START Task input

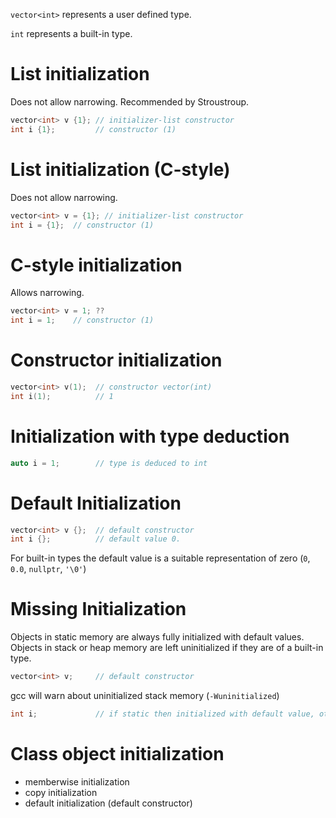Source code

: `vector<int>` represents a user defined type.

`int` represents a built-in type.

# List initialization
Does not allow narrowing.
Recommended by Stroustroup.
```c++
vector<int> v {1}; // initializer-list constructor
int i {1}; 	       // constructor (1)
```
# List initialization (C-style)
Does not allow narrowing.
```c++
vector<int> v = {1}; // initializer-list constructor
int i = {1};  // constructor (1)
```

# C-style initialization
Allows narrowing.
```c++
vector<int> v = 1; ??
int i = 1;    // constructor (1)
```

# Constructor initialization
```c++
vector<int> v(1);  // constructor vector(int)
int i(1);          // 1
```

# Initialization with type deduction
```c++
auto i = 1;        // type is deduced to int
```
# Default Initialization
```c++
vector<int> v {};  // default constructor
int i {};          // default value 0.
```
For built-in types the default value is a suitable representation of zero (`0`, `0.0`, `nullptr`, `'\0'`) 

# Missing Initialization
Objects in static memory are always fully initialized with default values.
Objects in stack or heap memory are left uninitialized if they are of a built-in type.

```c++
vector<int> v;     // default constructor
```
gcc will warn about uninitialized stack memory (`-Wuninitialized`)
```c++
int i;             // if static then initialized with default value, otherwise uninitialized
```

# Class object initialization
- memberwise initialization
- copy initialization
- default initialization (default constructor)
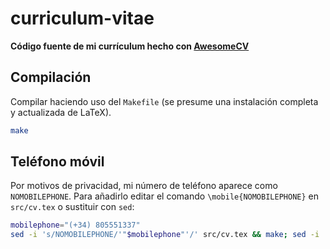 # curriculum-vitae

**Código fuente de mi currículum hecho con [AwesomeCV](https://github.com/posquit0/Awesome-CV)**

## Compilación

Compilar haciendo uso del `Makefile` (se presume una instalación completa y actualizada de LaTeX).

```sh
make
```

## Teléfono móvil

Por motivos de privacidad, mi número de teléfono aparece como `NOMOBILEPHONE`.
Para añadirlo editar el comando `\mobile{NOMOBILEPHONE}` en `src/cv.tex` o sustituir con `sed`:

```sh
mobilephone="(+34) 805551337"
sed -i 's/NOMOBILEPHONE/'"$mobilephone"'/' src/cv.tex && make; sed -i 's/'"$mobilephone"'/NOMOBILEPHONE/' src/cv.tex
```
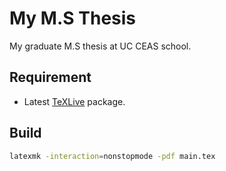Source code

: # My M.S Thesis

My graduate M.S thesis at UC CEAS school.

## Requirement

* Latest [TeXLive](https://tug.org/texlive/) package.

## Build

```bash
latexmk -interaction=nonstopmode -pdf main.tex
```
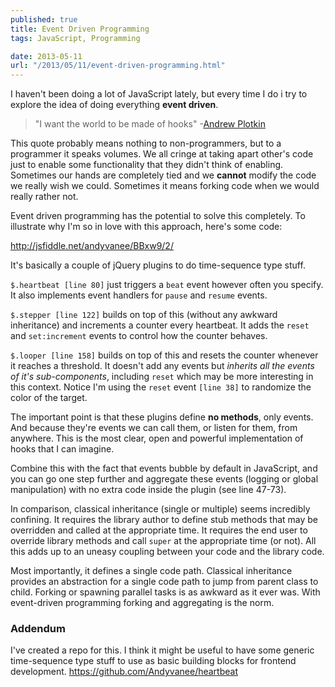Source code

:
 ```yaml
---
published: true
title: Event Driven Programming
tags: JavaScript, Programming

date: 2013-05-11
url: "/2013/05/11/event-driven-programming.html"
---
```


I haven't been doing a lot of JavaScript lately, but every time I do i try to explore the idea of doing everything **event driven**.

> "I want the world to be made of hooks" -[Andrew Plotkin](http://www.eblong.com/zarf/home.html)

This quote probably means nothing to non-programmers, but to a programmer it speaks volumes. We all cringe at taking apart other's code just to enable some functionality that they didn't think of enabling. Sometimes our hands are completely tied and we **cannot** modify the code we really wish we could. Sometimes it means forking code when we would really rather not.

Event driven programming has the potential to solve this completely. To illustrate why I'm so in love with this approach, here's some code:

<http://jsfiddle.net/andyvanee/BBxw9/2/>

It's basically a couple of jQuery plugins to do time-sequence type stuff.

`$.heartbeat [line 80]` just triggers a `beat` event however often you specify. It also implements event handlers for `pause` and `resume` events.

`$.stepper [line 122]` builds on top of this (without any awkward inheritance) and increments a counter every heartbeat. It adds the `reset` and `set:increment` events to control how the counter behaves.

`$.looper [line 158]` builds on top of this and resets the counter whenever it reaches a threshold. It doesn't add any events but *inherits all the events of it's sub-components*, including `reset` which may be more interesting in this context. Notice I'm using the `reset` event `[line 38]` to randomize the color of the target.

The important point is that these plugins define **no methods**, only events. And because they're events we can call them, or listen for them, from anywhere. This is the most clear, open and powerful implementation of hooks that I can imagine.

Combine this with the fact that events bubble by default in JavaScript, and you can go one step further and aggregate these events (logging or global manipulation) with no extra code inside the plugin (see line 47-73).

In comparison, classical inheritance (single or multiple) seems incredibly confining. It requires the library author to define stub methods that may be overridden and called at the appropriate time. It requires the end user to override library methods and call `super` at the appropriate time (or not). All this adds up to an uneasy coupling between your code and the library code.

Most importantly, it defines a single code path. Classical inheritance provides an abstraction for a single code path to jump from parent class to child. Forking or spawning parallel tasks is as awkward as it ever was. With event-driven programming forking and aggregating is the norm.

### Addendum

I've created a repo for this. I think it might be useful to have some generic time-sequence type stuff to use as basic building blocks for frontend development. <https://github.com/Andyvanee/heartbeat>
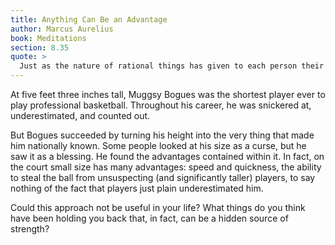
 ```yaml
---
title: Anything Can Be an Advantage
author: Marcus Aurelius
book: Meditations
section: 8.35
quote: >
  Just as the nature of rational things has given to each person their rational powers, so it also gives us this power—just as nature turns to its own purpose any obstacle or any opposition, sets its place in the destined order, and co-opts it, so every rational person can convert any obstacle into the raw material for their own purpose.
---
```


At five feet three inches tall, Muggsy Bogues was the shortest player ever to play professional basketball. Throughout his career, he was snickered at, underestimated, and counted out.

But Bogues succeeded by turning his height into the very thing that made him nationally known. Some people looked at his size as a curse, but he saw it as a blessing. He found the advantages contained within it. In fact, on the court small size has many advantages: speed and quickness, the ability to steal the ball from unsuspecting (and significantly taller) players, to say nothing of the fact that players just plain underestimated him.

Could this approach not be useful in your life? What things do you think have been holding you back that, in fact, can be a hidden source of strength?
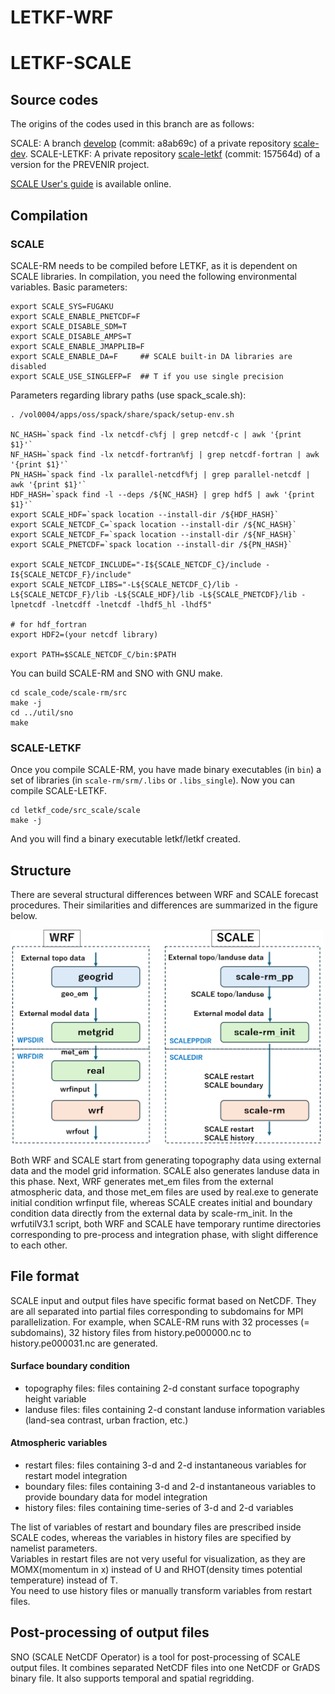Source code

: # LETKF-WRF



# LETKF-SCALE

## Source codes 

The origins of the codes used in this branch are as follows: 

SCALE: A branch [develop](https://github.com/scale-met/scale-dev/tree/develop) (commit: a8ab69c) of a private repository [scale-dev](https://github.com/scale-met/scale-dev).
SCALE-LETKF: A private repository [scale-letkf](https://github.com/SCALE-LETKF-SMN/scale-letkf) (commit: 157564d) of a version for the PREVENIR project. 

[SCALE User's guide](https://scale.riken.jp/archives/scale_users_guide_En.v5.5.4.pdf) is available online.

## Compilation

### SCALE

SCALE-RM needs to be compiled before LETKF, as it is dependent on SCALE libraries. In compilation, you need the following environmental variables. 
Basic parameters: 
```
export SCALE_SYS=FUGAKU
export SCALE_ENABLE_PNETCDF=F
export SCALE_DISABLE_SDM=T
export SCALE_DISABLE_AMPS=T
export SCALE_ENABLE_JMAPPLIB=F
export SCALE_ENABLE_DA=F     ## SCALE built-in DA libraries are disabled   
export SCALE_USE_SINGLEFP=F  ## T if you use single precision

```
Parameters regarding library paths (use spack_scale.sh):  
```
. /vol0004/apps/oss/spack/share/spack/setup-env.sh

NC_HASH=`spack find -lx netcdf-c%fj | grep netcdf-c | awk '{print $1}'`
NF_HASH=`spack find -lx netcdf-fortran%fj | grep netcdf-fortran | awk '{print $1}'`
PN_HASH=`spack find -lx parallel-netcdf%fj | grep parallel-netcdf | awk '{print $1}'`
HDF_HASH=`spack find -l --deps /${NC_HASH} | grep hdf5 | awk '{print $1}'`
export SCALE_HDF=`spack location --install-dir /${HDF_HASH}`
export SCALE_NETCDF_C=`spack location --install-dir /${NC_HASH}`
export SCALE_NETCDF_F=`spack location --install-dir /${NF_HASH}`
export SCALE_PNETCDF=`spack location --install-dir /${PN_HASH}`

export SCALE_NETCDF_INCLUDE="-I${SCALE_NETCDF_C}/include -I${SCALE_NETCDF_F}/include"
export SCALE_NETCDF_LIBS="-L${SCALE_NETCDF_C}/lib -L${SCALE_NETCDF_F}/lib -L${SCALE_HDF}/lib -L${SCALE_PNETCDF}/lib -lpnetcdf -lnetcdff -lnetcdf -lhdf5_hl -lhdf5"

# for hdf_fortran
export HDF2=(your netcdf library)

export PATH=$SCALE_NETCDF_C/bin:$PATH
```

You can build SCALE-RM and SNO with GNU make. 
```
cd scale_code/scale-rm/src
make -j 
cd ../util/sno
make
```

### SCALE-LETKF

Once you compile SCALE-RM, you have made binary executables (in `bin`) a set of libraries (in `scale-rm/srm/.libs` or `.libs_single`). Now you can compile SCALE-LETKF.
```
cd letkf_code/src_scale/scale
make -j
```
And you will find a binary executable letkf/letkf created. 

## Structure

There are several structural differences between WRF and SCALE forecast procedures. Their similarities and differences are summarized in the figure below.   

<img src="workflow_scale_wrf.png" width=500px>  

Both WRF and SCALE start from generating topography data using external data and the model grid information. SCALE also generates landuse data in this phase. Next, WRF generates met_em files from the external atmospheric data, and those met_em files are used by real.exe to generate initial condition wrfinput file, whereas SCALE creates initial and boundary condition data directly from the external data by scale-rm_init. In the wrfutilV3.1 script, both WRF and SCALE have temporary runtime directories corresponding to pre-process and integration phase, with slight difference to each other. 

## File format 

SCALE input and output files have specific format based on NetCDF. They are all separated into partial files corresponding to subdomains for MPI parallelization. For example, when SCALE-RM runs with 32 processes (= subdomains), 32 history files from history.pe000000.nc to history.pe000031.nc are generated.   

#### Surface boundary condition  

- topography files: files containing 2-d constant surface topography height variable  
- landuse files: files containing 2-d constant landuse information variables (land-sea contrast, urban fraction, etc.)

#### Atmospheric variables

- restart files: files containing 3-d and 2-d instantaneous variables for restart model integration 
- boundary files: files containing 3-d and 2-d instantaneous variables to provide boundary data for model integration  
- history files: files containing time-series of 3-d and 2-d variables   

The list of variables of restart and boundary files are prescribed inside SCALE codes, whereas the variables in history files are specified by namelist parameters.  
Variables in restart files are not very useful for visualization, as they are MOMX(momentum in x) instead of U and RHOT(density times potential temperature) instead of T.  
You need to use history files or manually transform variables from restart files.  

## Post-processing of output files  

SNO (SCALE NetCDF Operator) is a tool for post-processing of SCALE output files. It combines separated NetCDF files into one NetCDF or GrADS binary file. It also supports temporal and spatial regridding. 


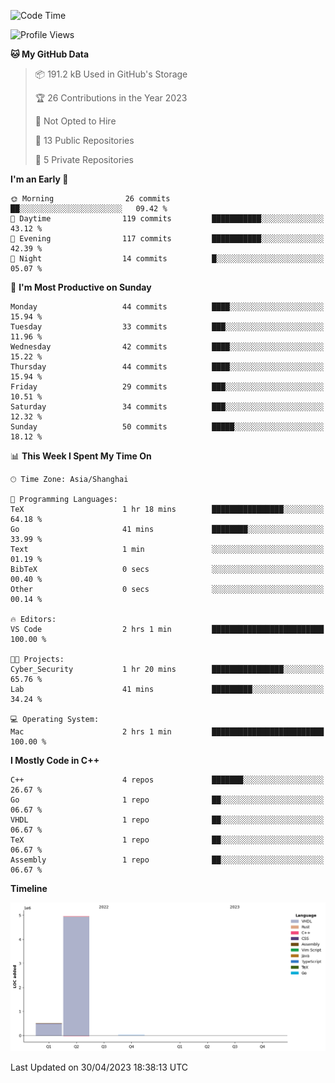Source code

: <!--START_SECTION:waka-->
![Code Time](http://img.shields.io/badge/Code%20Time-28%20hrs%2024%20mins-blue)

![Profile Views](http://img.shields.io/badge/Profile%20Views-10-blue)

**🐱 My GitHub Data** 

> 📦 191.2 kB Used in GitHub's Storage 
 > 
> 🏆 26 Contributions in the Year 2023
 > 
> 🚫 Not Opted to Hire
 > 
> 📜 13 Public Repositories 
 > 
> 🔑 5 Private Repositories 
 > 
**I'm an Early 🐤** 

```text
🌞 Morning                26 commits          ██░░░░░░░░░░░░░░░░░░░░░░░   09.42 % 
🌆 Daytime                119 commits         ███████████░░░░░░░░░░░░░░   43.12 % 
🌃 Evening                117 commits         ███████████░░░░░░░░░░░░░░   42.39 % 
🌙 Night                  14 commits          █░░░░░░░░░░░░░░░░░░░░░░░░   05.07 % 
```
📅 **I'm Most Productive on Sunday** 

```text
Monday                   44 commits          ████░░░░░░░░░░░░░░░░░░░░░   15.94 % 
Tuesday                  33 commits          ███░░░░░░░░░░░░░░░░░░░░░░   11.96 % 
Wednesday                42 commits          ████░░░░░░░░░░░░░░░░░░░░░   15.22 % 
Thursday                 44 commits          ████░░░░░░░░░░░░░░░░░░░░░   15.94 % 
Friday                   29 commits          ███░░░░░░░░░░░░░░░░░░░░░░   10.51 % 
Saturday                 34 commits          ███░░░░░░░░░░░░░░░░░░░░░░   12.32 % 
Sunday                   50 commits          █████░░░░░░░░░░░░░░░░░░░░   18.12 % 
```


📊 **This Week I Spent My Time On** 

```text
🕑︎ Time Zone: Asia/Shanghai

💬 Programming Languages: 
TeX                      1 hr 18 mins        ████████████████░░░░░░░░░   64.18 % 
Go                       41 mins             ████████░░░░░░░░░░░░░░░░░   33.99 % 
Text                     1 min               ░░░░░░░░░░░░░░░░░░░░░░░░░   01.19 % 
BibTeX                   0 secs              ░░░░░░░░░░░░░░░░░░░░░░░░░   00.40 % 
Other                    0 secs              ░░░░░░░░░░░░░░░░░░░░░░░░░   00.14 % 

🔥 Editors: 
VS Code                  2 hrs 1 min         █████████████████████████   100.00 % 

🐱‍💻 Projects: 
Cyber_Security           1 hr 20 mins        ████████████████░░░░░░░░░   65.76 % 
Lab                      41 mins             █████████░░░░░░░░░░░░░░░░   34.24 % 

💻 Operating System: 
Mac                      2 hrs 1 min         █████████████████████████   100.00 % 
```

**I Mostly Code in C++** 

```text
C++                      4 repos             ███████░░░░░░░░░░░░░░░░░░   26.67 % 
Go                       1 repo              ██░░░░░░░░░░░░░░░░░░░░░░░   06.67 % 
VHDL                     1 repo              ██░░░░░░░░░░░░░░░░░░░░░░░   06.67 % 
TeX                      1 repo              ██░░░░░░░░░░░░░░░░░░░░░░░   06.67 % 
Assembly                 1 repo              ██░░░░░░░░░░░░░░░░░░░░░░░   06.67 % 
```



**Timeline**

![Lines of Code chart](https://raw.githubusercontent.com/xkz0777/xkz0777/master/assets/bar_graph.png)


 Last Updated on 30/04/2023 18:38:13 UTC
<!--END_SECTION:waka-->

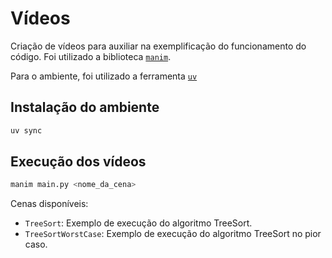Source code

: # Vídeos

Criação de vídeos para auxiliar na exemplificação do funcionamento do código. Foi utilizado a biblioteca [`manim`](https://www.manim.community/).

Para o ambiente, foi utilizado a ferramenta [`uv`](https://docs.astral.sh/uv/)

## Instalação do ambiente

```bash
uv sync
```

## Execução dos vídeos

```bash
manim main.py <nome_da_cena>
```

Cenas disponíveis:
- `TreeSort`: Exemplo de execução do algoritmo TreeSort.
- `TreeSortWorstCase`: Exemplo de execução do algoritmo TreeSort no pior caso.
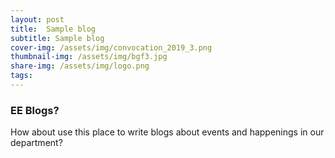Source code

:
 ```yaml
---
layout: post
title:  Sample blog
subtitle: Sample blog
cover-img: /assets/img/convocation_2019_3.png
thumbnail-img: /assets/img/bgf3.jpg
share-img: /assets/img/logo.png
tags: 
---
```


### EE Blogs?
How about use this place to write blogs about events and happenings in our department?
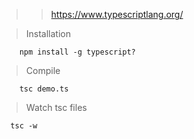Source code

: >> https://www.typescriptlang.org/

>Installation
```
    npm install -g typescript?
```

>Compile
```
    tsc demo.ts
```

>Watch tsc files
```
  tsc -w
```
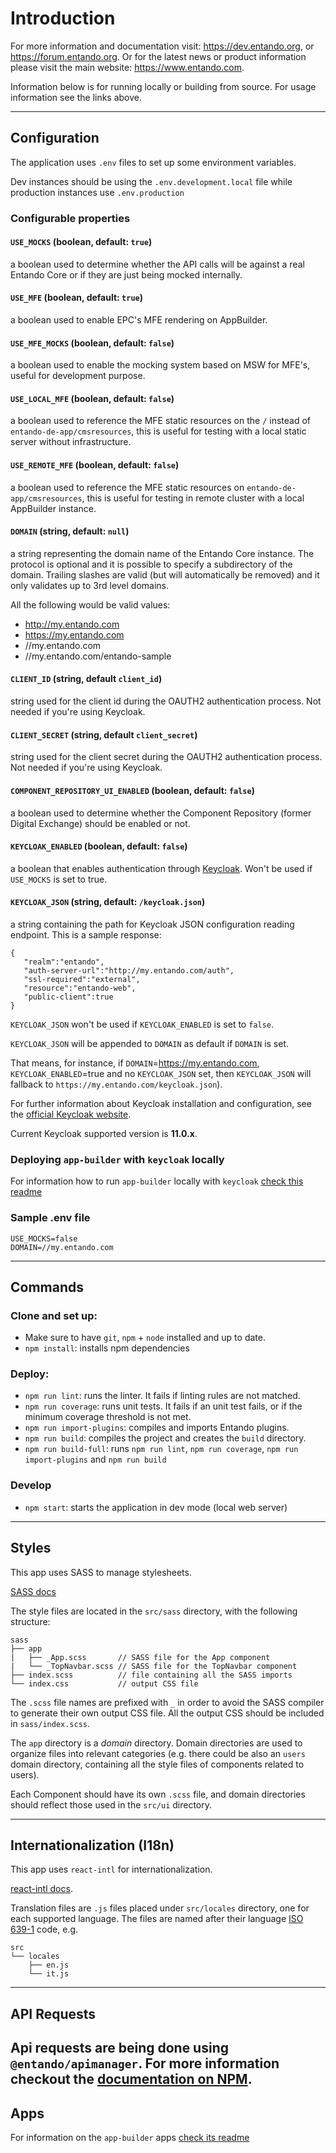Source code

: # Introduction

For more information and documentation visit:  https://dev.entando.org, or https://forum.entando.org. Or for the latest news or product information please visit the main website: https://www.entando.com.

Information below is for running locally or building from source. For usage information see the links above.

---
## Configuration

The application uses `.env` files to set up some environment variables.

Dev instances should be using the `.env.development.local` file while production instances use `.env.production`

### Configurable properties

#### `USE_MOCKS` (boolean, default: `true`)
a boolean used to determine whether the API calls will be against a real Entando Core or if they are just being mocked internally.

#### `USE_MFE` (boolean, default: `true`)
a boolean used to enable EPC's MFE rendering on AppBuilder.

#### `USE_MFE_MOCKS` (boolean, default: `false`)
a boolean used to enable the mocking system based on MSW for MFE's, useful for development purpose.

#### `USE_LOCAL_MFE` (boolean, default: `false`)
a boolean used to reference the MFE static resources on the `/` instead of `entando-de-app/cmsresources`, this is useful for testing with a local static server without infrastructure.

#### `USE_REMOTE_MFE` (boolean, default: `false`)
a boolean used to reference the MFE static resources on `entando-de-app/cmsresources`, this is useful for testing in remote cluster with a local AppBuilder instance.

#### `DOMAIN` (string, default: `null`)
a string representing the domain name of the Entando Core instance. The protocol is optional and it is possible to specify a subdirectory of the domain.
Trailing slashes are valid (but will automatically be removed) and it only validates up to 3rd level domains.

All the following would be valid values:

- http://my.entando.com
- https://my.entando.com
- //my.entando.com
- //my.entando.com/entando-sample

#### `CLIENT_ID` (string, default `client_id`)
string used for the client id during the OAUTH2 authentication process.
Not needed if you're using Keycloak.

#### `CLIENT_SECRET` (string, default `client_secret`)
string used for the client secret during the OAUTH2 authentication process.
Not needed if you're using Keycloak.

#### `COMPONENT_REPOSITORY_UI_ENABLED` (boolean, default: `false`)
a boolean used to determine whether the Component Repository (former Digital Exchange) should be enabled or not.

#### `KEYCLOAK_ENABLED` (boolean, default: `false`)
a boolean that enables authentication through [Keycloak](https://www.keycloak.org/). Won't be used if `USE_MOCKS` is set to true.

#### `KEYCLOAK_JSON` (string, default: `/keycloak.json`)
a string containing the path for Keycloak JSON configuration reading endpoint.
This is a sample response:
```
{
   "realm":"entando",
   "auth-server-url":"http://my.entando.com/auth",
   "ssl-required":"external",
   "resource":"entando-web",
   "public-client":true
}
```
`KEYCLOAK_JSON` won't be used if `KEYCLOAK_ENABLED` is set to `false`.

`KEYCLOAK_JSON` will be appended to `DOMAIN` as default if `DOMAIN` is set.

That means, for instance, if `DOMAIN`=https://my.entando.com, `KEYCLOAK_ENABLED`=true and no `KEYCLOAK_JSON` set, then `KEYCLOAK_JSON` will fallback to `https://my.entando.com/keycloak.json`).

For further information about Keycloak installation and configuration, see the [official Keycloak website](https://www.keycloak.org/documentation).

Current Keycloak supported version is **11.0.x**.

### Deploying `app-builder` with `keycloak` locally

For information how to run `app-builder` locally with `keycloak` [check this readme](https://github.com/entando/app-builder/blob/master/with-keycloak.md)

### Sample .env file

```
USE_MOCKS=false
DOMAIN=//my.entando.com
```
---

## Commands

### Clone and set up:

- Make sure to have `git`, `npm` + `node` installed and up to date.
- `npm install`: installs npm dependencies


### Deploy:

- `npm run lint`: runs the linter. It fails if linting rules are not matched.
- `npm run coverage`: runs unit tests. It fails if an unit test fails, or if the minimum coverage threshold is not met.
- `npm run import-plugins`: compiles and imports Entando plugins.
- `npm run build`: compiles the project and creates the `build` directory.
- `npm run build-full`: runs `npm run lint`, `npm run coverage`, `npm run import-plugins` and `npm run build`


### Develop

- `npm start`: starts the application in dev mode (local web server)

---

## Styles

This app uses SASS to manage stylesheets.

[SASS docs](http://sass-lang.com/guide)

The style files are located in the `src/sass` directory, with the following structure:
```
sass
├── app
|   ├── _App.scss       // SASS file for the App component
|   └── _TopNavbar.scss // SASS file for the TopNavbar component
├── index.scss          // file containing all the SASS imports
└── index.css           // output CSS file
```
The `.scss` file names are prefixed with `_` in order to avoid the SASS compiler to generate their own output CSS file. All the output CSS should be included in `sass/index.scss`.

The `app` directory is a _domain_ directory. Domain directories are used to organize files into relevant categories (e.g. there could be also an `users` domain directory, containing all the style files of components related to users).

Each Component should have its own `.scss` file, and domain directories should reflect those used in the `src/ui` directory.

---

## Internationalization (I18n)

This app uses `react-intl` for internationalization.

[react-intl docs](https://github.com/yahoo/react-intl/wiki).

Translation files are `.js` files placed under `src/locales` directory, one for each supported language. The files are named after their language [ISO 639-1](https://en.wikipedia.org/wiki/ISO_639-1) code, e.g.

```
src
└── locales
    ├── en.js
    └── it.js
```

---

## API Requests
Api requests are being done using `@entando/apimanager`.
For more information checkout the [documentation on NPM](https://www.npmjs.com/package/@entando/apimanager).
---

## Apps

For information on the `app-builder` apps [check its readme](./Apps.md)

END Task input

Exercise aim | Locate the lines above that contain "docs" and copy them.

Exercise result |
Para o ambiente, foi utilizado a ferramenta [`uv`](https://docs.astral.sh/uv/)
[SASS docs](http://sass-lang.com/guide)
[react-intl docs](https://github.com/yahoo/react-intl/wiki).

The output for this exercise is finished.